REQUIREMENT: Search the entries below for the word "dhammo" and copy every line where it appears.

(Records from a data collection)
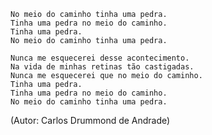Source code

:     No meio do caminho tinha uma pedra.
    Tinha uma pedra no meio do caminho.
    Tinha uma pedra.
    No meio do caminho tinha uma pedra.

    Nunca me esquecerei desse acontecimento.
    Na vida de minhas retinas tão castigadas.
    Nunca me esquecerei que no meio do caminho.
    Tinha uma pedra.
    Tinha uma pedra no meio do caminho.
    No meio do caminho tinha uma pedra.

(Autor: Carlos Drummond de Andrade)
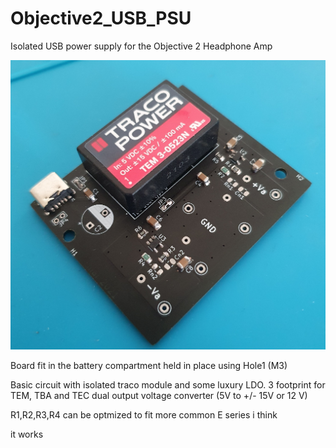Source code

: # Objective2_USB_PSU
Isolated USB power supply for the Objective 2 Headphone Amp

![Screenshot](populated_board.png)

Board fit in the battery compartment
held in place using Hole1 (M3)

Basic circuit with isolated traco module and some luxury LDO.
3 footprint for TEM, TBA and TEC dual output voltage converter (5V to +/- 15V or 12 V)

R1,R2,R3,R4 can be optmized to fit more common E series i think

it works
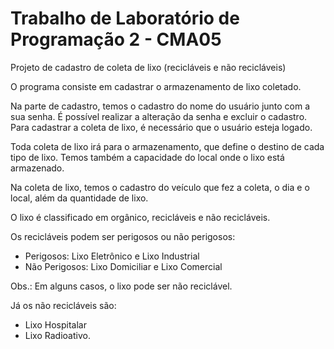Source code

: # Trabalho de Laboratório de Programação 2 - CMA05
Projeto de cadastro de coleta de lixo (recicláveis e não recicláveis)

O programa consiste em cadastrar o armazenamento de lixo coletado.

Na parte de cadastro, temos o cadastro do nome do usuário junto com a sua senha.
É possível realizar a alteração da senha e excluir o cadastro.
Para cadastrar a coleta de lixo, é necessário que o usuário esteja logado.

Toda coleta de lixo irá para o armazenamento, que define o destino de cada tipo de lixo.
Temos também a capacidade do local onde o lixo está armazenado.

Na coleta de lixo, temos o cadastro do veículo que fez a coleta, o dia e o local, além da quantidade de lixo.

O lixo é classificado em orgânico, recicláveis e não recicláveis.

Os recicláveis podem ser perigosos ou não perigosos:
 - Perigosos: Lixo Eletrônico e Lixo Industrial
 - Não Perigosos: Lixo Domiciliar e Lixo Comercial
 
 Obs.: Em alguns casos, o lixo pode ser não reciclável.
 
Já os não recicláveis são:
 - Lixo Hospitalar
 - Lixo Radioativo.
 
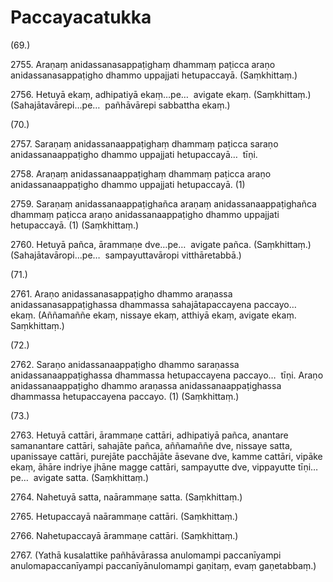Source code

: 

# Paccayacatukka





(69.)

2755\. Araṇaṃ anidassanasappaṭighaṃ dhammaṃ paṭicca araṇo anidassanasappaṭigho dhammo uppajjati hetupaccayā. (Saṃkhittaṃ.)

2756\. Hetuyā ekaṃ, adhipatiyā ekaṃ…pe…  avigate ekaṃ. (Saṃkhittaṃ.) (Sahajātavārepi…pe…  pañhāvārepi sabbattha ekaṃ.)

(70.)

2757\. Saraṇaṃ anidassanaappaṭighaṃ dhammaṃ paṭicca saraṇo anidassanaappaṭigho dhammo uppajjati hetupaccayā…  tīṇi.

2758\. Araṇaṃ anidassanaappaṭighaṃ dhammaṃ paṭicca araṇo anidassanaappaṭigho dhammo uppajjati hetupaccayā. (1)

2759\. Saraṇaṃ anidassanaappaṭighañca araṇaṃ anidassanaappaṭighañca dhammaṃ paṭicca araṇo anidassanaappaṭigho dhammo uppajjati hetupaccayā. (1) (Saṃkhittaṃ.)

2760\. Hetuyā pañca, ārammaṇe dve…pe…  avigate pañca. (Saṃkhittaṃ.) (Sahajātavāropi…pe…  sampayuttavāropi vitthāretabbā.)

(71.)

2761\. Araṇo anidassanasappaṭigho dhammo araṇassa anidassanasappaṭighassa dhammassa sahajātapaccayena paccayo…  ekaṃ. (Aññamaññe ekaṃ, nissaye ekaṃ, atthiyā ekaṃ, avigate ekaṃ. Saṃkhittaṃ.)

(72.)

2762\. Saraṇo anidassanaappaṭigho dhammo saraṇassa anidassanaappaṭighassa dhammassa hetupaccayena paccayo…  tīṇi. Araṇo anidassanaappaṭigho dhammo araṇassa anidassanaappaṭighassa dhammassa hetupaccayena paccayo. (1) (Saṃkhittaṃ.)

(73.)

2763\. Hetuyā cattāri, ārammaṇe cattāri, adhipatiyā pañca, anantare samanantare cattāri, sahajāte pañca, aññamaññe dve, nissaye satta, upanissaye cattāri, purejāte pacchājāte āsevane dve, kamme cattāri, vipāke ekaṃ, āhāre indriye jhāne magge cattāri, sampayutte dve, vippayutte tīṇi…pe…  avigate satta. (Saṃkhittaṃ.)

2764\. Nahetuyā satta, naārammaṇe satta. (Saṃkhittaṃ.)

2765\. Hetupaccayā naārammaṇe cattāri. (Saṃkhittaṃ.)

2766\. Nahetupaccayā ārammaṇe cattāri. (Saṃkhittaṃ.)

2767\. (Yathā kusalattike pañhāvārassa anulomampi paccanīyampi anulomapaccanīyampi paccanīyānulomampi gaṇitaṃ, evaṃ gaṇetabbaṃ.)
---
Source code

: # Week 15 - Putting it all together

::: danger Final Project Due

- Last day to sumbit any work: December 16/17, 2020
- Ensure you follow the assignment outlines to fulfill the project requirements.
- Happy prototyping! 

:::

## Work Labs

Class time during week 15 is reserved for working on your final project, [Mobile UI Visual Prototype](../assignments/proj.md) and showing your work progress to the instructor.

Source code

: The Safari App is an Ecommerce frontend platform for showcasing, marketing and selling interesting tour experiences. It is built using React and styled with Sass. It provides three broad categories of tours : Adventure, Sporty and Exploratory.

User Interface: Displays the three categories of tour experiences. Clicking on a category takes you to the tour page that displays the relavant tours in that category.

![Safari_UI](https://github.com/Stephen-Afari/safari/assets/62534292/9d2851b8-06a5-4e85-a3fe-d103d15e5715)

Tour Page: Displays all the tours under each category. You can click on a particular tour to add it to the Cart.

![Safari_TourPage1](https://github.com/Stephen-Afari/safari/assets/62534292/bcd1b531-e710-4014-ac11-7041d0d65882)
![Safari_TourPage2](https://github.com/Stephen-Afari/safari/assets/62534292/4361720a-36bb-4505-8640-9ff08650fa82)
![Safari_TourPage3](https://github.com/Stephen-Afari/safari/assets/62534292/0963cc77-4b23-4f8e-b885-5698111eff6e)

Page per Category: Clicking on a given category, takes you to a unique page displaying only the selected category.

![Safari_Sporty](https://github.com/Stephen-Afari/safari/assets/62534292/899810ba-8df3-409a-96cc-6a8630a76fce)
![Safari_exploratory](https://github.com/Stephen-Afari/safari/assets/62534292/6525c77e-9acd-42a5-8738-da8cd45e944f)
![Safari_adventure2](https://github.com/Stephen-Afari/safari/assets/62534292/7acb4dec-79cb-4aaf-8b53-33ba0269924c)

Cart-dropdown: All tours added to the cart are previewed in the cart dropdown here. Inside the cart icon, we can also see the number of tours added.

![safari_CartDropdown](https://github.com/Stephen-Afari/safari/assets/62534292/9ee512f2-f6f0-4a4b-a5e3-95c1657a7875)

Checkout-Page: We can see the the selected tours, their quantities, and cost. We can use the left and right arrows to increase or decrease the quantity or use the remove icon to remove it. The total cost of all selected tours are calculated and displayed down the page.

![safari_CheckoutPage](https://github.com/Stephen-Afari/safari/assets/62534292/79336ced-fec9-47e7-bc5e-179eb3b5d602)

ANSWER TO THE PROBLEM:
2755\. Araṇaṃ anidassanasappaṭighaṃ dhammaṃ paṭicca araṇo anidassanasappaṭigho dhammo uppajjati hetupaccayā. (Saṃkhittaṃ.)
2757\. Saraṇaṃ anidassanaappaṭighaṃ dhammaṃ paṭicca saraṇo anidassanaappaṭigho dhammo uppajjati hetupaccayā…  tīṇi.
2758\. Araṇaṃ anidassanaappaṭighaṃ dhammaṃ paṭicca araṇo anidassanaappaṭigho dhammo uppajjati hetupaccayā. (1)
2759\. Saraṇaṃ anidassanaappaṭighañca araṇaṃ anidassanaappaṭighañca dhammaṃ paṭicca araṇo anidassanaappaṭigho dhammo uppajjati hetupaccayā. (1) (Saṃkhittaṃ.)
2761\. Araṇo anidassanasappaṭigho dhammo araṇassa anidassanasappaṭighassa dhammassa sahajātapaccayena paccayo…  ekaṃ. (Aññamaññe ekaṃ, nissaye ekaṃ, atthiyā ekaṃ, avigate ekaṃ. Saṃkhittaṃ.)
2762\. Saraṇo anidassanaappaṭigho dhammo saraṇassa anidassanaappaṭighassa dhammassa hetupaccayena paccayo…  tīṇi. Araṇo anidassanaappaṭigho dhammo araṇassa anidassanaappaṭighassa dhammassa hetupaccayena paccayo. (1) (Saṃkhittaṃ.)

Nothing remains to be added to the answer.